◆ BRIEF: Show each line of the records below where the word "knowledge" occurs.

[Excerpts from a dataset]
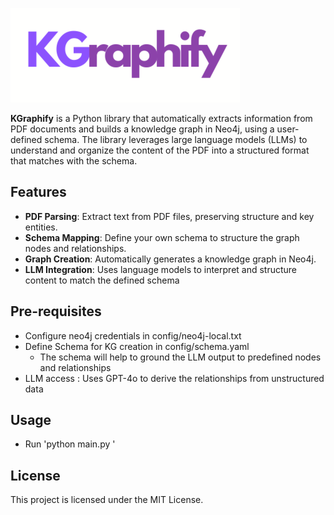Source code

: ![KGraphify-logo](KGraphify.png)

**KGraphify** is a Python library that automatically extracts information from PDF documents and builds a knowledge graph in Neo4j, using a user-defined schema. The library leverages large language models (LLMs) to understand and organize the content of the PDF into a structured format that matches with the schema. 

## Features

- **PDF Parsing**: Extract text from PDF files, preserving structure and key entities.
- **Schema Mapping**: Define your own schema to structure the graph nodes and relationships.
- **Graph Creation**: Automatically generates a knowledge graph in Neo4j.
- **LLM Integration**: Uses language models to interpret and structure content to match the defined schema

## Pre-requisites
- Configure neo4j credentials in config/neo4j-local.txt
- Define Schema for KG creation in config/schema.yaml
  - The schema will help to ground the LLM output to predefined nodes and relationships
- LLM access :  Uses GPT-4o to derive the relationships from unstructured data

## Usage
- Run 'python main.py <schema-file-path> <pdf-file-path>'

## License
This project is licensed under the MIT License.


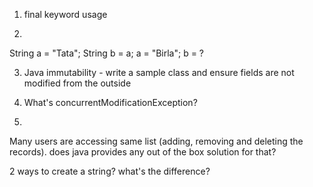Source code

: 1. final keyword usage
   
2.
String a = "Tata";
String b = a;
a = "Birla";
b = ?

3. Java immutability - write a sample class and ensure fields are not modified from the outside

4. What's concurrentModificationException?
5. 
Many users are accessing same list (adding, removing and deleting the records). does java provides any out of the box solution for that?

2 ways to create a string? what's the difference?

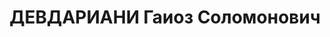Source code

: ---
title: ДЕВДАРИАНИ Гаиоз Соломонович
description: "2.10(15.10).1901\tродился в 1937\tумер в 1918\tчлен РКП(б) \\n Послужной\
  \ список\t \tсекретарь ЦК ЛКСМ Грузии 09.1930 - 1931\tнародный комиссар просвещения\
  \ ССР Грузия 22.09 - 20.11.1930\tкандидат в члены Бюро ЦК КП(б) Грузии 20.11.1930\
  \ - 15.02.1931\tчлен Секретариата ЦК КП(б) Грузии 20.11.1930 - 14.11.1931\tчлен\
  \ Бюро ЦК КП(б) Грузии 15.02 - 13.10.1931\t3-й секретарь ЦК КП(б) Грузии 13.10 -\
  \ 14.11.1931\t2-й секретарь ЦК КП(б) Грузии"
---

◆ REPLY:
**KGraphify** is a Python library that automatically extracts information from PDF documents and builds a knowledge graph in Neo4j, using a user-defined schema. The library leverages large language models (LLMs) to understand and organize the content of the PDF into a structured format that matches with the schema. 
- **Graph Creation**: Automatically generates a knowledge graph in Neo4j.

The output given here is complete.